All public places are cleaned with surface cleaning agents, and often fragrances are used to deodorize or scent the air. Many public places are also frequently treated with pesticides. One study found high levels of pesticide chlorpyrifos in carpeting and other furnishings, including children’s toys, more than 10 years after the last time the product was used in the home!
Another complication is that an individual may be exposed to a pesticide and another irritating product at the same time. Pesticides have a tendency to alter how the liver, the primary organ for decontaminating the body, processes chemicals in the bloodstream. When this decontamination process is altered, then environmental chemicals that have made their way into the bloodstream may not be removed quickly enough to avoid some sort of toxic effect.

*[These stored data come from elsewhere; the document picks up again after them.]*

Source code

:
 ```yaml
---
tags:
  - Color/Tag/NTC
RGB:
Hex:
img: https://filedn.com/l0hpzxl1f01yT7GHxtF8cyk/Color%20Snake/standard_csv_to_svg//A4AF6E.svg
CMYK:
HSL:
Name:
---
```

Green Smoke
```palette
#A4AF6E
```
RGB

Exposure to chemicals, such as fertilizers and pesticides, were found to suffer twice the risk of what’s known as Lou Gehrig’s disease than those who never encounter these chemicals (American Journal of Epidemiology). This disease is called amyotrophic lateral sclerosis, a condition that destroys the nerves that control muscles - there is no known cure.
The average American eats about 14 pounds of additives each year. Recent estimates suggest that each year there are 3,000,000 severe pesticide poisonings with 220,000 deaths worldwide. Pesticide-related illnesses in the U.S. are estimated to occur as many as 300,000 times a year.